### Entries shown
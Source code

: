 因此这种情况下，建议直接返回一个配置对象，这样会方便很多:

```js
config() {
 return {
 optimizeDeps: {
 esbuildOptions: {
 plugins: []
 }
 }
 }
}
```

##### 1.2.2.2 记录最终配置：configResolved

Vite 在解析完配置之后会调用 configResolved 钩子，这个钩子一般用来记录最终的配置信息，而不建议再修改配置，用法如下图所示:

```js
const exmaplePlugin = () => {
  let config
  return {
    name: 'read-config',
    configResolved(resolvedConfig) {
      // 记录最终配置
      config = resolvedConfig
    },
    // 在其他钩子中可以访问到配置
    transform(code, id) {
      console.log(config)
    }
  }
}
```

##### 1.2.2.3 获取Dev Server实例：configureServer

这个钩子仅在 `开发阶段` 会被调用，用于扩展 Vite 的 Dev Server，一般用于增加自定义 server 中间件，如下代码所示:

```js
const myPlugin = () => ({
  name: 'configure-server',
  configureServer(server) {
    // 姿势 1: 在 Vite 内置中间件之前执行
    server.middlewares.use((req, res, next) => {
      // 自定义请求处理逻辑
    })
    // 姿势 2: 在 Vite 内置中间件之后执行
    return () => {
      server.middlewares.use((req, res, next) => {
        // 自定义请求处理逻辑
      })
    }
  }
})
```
* * *
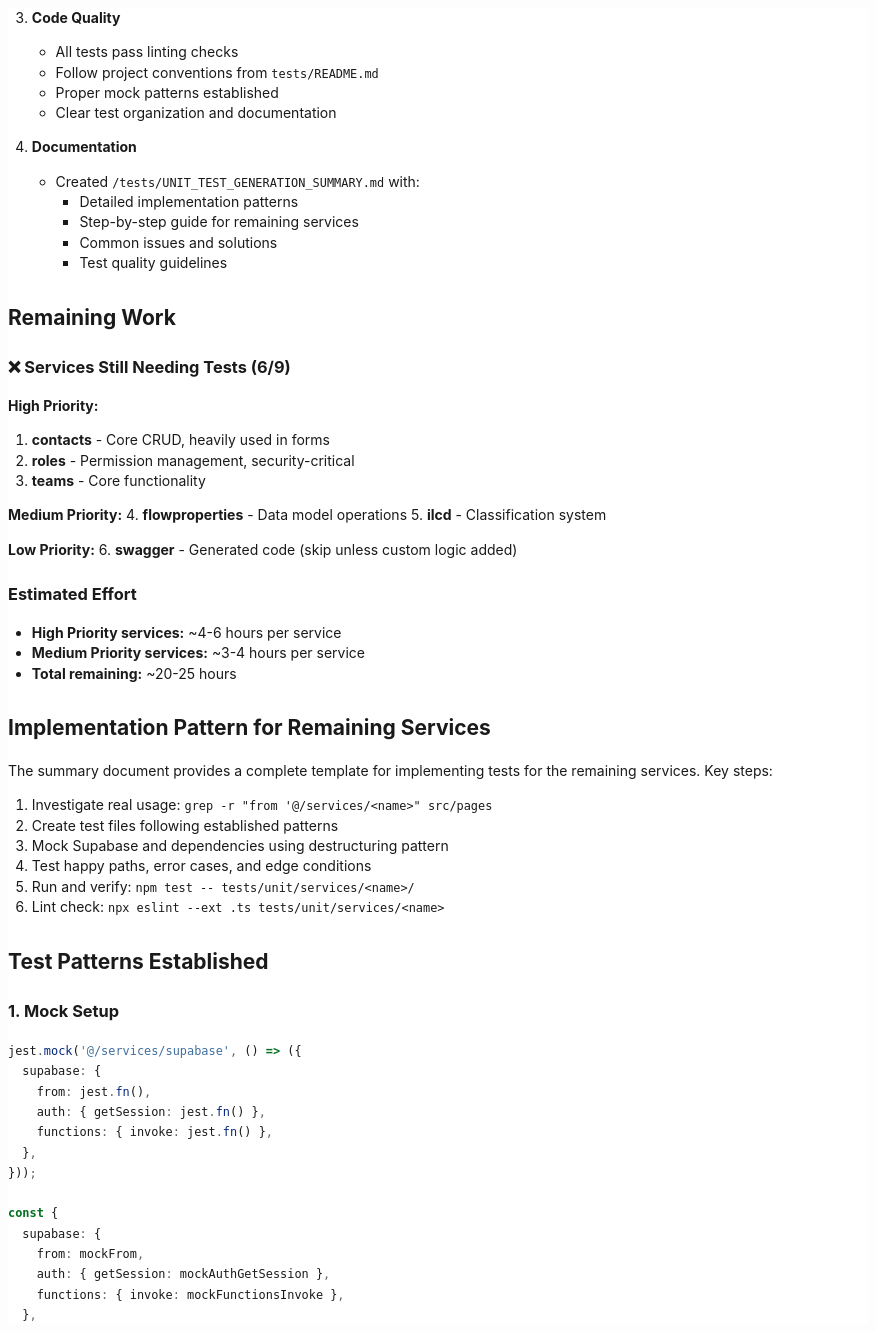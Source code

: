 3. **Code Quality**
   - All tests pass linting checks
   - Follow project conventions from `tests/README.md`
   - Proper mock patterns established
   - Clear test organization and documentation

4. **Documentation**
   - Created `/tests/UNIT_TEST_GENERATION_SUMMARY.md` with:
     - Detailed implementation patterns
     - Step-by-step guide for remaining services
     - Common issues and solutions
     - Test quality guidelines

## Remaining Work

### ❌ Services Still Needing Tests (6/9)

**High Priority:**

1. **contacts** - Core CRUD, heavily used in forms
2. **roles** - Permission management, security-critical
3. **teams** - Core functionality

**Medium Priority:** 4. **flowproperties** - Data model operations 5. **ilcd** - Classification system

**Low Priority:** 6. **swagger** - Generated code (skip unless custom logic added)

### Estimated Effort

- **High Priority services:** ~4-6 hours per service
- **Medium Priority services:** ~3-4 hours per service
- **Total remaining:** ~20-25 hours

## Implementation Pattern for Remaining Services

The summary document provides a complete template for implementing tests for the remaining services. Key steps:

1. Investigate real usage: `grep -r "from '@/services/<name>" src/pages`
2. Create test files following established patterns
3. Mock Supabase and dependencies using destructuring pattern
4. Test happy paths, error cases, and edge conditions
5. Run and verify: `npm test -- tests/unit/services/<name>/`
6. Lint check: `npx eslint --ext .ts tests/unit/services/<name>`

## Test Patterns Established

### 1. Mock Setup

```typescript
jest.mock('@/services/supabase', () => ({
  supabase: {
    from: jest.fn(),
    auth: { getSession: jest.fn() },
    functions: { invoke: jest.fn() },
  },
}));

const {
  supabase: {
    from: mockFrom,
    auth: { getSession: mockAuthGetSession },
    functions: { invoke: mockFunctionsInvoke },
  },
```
==
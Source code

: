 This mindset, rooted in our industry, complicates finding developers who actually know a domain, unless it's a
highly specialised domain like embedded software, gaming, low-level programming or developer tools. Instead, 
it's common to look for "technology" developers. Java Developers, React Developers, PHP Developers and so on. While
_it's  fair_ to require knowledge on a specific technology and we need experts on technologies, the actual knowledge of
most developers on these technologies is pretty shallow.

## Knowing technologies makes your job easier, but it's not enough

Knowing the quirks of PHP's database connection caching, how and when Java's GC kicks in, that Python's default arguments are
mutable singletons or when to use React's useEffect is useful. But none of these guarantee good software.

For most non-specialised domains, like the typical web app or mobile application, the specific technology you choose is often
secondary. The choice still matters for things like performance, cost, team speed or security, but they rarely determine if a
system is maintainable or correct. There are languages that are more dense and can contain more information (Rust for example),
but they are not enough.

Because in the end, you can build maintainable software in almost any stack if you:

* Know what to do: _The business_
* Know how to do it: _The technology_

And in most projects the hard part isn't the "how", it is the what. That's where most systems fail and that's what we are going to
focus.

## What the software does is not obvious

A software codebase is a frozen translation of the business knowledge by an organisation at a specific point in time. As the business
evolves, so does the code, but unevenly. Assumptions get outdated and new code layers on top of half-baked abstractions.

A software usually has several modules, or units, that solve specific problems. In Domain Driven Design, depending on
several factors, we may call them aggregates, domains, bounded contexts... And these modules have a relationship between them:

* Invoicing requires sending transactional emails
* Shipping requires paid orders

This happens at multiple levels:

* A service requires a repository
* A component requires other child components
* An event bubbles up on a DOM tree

### The task
Only lines with the word "several" count here; copy every one from the records.

### Finished task
A software usually has several modules, or units, that solve specific problems. In Domain Driven Design, depending on
several factors, we may call them aggregates, domains, bounded contexts... And these modules have a relationship between them:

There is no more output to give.